Considering this situation, it is not easy to sufficiently secure the mechanical strength
of the base portion 930.
[0005] Under these circumstances, if the band portion 910 is excessively tightened with
a view to avoiding removal of the auxiliary handle 900 from the electric power tool
901, there is a fear that the outer wall of the base portion 930 cannot endure the
tightening force and may be damaged or deformed. The damage or deformation of the
outer wall is particularly easy to occur in the portion which makes contact with the
band portion 910 and easily receives a stress from the band portion 910, i.e., in
the end portion 931 of the base portion 930 near the band portion 910. If damage or
deformation occurs in the base portion 930, there is a risk that a problem is posed
in securing the safety during a work. In addition, the design of the auxiliary handle
900 is impaired.
SUMMARY OF THE INVENTION
[0006] In view of the above, the present disclosure provides an auxiliary handle which is
hardly damaged or deformed by the tightening of a band portion, and an electric power
tool provided with the auxiliary handle.
[0007] In accordance with an aspect of the present invention, there is provided an auxiliary
handle for an electric power tool including: a base portion having a tubular shape,
whose one axial end portion is to be brought into contact with a body case of the
electric power tool; a connection portion accommodated within an internal space of
the base portion in a state in which the connection portion is movable in an axial
direction of the base portion; a band portion curved into an arc shape along an outer
circumferential surface of the body case, the band portion including opposite end
portions connected to each other through the connection portion within the internal
space of the base portion; a grip portion attached to the other axial end portion
of the base portion; and an adjusting mechanism configured to, by moving the connection
portion in the axial direction, change a position of the opposite end portions of
the band portion and adjust a length of a part of the band portion exposed from the
base portion, wherein the base portion is provided with at least one rib for defining
a limit of movement of the band portion toward the other axial end portion of the
base portion.
[0008] The at least one rib may include a stopper surface capable of making contact with
the band portion, the rib configured to define the limit of movement of the band portion
toward the other axial end portion as the band portion makes contact with the stopper
surface.
[0009] A region of the at least one rib where the stopper surface is formed may be made
of a metal.
[0010] A region of the at least one rib where the stopper surface is formed may include
an elastic body.
[0011] The at least one rib may be provided on an inner circumferential surface of the base
portion.
[0012] The base portion may be made of a resin.

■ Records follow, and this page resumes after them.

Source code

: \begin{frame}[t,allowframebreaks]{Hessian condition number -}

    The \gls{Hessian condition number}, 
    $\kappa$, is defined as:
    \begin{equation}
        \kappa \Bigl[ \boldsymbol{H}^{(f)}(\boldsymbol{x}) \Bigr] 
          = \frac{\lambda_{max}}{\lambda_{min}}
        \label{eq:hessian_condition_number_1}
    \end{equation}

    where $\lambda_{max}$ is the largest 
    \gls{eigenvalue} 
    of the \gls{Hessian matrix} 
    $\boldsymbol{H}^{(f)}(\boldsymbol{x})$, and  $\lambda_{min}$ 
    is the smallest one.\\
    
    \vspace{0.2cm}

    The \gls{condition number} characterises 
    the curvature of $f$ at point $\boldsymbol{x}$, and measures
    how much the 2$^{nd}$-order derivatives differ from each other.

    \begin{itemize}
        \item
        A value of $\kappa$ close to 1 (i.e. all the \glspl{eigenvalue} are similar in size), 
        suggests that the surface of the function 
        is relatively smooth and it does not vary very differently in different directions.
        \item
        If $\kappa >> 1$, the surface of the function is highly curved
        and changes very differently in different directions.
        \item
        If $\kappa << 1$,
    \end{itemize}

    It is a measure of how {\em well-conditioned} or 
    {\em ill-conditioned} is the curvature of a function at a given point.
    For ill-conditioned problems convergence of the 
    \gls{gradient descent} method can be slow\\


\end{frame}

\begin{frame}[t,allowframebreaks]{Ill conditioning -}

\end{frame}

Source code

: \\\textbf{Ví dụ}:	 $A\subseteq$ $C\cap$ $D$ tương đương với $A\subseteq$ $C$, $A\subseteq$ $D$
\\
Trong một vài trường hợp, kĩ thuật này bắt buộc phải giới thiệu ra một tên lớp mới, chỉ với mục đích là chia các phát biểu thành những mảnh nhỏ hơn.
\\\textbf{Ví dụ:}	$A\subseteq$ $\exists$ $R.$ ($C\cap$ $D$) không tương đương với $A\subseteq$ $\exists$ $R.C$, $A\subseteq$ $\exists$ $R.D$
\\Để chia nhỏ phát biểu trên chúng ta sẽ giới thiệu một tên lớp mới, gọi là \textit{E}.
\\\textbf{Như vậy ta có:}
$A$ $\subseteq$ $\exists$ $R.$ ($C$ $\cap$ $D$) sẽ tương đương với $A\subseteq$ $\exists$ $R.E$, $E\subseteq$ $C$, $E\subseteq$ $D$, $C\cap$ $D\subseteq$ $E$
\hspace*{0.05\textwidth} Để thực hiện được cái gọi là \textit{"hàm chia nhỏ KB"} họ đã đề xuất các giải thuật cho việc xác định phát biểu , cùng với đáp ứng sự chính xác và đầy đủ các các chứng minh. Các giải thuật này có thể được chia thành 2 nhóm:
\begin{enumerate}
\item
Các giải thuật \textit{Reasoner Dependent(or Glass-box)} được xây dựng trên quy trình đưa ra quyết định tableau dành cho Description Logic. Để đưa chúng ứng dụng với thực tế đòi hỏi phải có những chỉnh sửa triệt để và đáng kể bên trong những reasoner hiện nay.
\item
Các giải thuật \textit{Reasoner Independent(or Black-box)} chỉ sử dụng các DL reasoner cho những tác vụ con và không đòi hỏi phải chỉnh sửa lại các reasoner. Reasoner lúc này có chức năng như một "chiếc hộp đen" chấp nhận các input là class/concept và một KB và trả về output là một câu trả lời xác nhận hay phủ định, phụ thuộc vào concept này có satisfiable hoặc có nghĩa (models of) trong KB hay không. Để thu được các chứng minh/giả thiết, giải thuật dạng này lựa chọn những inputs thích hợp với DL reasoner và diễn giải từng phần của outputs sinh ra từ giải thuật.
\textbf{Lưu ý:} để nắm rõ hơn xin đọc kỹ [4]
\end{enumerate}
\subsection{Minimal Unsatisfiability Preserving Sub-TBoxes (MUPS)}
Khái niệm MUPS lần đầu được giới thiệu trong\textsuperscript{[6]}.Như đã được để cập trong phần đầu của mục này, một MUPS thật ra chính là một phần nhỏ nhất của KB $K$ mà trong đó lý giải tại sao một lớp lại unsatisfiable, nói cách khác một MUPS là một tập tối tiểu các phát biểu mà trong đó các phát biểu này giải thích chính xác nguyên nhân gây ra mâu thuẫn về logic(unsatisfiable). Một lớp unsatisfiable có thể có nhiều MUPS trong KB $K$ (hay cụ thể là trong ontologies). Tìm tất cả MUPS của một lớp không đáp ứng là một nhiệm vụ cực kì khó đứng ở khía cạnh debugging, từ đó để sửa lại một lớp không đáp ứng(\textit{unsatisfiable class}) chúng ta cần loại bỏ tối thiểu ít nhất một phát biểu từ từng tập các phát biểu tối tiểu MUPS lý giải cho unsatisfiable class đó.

[0013] The at least one rib may include a plurality of ribs provided in the base portion.
[0014] An electric power tool provided with an auxiliary handle, including: an electric
power tool; and the auxiliary handle described above mounted to a body case of the
electric power tool.
[0015] In the auxiliary handle according to one aspect of the present invention, the base
unit includes at least one rib which defines the limit of movement of the band portion
toward the other end in the longitudinal direction. Accordingly, the stress transferred
from the band portion to the band-portion-side end portion of the base portion is
dispersed by the rib. Thus, the base portion is hardly damaged or deformed by the
tightening of the band portion.
BRIEF DESCRIPTION OF THE DRAWINGS
[0016] The figures depict one or more implementations in accordance with the present teaching,
by way of example only, not by way of limitations. In the figures, like reference
numerals refer to the same or similar elements.
Fig. 1 is a perspective view showing an electric power tool provided with an auxiliary
handle according to an embodiment of the present invention.
Fig. 2 is a perspective view showing the auxiliary handle according to the embodiment
of the present invention.
Fig. 3 is a sectional view showing the auxiliary handle according to the embodiment
of the present invention.
Fig. 4 is a sectional perspective view showing major parts of the auxiliary handle
according to the embodiment of the present invention.
Fig. 5 is a front view showing a base portion according to the embodiment of the present
invention.
Fig. 6 is a plan view showing the base portion according to the embodiment of the
present invention.
Fig. 7 is a sectional side view taken along line VII-VII in Fig. 6.
Fig. 8 is a sectional view for explaining ribs according to a first modification.
Fig. 9 is a sectional perspective view for explaining ribs according to a second modification.
Fig. 10 is a sectional view for explaining ribs according to a third modification.
Fig. 11 is a plan view for explaining the ribs according to the third modification.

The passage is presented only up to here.